START Supplied material

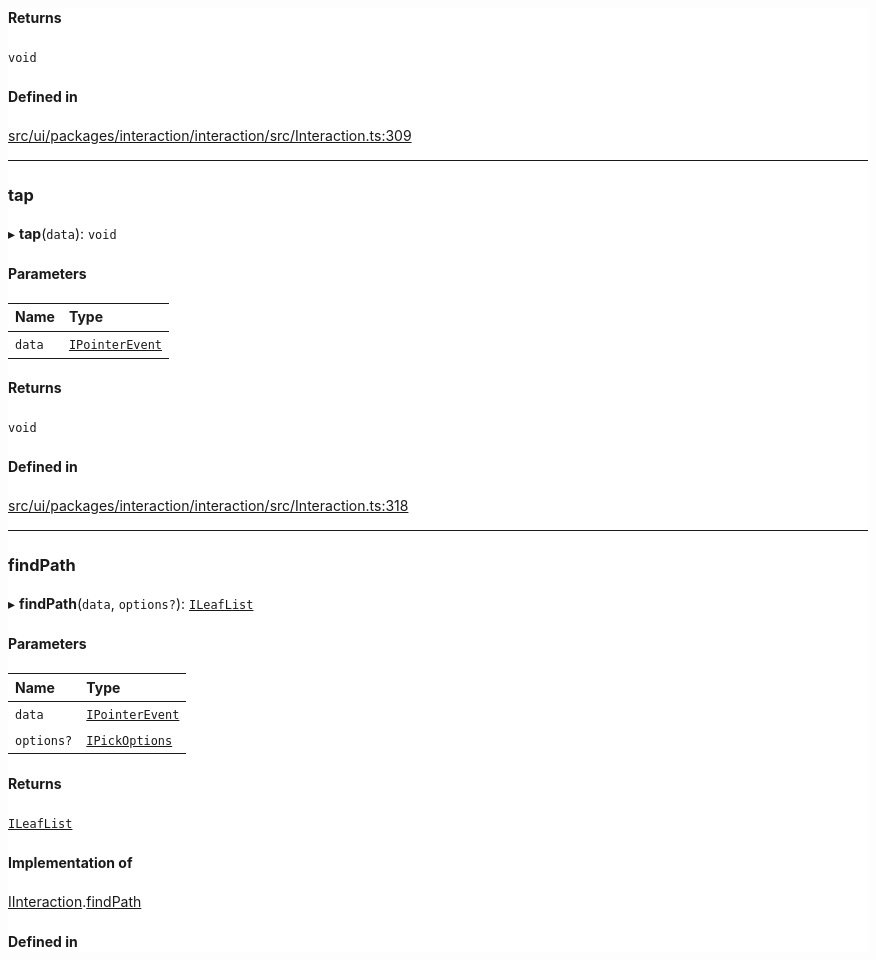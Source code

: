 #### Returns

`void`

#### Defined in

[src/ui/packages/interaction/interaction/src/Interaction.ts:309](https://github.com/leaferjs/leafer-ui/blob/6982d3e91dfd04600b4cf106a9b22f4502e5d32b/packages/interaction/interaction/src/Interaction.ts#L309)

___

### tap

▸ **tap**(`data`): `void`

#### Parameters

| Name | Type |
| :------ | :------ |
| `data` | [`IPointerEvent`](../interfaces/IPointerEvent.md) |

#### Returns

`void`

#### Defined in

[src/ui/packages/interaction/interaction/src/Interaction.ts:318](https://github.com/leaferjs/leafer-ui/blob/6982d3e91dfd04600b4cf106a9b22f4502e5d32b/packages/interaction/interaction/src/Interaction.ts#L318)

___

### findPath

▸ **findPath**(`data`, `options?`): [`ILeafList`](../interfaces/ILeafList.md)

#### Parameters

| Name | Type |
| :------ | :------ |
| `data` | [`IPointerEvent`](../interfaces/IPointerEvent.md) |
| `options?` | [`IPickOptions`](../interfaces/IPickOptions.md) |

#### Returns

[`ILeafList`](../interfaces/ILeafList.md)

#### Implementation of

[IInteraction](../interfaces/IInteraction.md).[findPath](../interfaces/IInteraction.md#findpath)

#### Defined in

END Supplied material
START Supplied material

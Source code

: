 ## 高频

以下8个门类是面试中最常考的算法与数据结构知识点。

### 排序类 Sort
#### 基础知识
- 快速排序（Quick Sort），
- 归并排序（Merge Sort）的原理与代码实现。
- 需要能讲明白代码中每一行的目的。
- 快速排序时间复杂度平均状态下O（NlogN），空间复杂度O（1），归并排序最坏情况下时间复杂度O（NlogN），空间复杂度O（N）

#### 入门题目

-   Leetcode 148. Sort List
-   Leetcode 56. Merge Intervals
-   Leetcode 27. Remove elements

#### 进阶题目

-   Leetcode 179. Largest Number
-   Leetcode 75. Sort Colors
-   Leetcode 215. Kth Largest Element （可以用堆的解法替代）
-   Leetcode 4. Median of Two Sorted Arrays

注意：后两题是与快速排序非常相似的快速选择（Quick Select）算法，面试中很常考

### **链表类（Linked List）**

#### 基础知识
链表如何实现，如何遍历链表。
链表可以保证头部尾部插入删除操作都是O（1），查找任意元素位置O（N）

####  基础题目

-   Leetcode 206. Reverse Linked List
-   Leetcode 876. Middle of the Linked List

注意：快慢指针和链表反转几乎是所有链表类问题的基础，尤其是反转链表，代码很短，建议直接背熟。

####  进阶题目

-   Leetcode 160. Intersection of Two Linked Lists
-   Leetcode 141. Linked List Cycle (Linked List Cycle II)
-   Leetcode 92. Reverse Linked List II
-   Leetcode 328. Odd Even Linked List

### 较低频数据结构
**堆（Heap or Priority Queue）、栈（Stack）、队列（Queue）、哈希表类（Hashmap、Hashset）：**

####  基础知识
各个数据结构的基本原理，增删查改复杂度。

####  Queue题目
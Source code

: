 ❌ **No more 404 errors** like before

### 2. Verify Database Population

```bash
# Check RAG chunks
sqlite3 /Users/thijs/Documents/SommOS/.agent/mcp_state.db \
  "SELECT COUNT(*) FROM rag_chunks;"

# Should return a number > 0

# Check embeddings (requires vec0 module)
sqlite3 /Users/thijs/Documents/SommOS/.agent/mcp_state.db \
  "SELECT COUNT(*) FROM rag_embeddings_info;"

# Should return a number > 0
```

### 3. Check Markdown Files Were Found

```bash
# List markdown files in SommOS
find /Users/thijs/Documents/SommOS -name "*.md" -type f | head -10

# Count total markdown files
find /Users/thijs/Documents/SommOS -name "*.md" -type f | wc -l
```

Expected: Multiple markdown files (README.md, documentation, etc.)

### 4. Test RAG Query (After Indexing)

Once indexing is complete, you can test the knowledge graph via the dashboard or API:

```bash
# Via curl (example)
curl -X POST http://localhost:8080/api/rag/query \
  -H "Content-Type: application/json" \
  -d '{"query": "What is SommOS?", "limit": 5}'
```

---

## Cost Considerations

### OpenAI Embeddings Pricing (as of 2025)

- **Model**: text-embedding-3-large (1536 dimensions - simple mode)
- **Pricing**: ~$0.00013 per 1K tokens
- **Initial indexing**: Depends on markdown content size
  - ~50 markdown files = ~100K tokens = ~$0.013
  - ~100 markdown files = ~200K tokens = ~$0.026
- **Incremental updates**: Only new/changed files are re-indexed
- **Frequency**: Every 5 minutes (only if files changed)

END Supplied material

» **What to work on**:
Determine how many lines of the records contain the word "SommOS". Reply with the number by itself.

» **Finished task**:
6